Lawn signs in Mission-Matsqui-Fraser Canyon, where voter turnout was 61.1 per cent of eligible voters. The A&W Root Bear was <em>not</em> a candidate. (Photo credit: Adam Louis/Agassiz Harrison Observer)

Lawn signs in Mission-Matsqui-Fraser Canyon, where voter turnout was 61.1 per cent of eligible voters. The A&W Root Bear was not a candidate. (Photo credit: Adam Louis/Agassiz Harrison Observer)

Voter turnout down from 2019 levels in both local ridings

Local turnout echoes nationwide trend, which saw fewer voters than in 2019

Just over 61 per cent of eligible voters in the Mission-Matsqui-Fraser Canyon riding turned out for the 2021 election.

Elections Canada counted 43,175 valid votes out of 70,677 registered electors in the riding, a 61.1 per cent turnout that saw Conservative incumbent Brad Vis voted in for another term.

The turnout this year was lower than in the 2019 election, which saw a 66 per cent voter turnout.

Voter turnout also declined in Kamloops-Thompson-Cariboo, where 70,448 valid ballots were cast, representing 66.2 per cent of the 106,354 registered voters.

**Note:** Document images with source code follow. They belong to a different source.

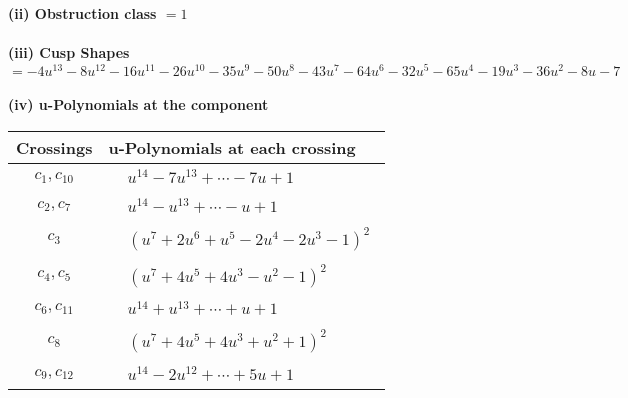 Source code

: \documentclass[1p]{elsarticle_modified}
\theoremstyle{definition}
\begin{document}
\flushleft \textbf{(ii) Obstruction class $= 1$}\\~\\
\flushleft \textbf{(iii) Cusp Shapes $= -4 u^{13}-8 u^{12}-16 u^{11}-26 u^{10}-35 u^9-50 u^8-43 u^7-64 u^6-32 u^5-65 u^4-19 u^3-36 u^2-8 u-7$}\\~\\
\newpage\renewcommand{\arraystretch}{1}
\flushleft \textbf{(iv) u-Polynomials at the component}\newline \\
\begin{tabular}{m{50pt}|m{274pt}}
Crossings & \hspace{64pt}u-Polynomials at each crossing \\
\hline $$\begin{aligned}c_{1},c_{10}\end{aligned}$$&$\begin{aligned}
&u^{14}-7 u^{13}+\cdots-7 u+1
\end{aligned}$\\
\hline $$\begin{aligned}c_{2},c_{7}\end{aligned}$$&$\begin{aligned}
&u^{14}- u^{13}+\cdots- u+1
\end{aligned}$\\
\hline $$\begin{aligned}c_{3}\end{aligned}$$&$\begin{aligned}
&(u^7+2 u^6+u^5-2 u^4-2 u^3-1)^2
\end{aligned}$\\
\hline $$\begin{aligned}c_{4},c_{5}\end{aligned}$$&$\begin{aligned}
&(u^7+4 u^5+4 u^3- u^2-1)^2
\end{aligned}$\\
\hline $$\begin{aligned}c_{6},c_{11}\end{aligned}$$&$\begin{aligned}
&u^{14}+u^{13}+\cdots+u+1
\end{aligned}$\\
\hline $$\begin{aligned}c_{8}\end{aligned}$$&$\begin{aligned}
&(u^7+4 u^5+4 u^3+u^2+1)^2
\end{aligned}$\\
\hline $$\begin{aligned}c_{9},c_{12}\end{aligned}$$&$\begin{aligned}
&u^{14}-2 u^{12}+\cdots+5 u+1
\end{aligned}$\\
\hline
\end{tabular}\\~\\
\end{document}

In 2019, voter turnout was 69.9 per cent in the riding, where this year seven people were attempting to succeed longtime Conservative incumbent Cathy McLeod, who announced earlier this year she would not be running.

The riding remains Tory blue, with Conservative Frank Caputo securing the win with 43 per cent of the vote (30,281 votes), close to McLeod’s 2019 results (32,415 votes/44.74 per cent).

Nationwide, some 62 per cent of eligible voters cast a ballot, down from 67 per cent in 2019. While about one million Canadians took advantage of mail-in ballots, there were fewer polling stations than usual, and many reported long line-ups because of a difficulty in finding election workers.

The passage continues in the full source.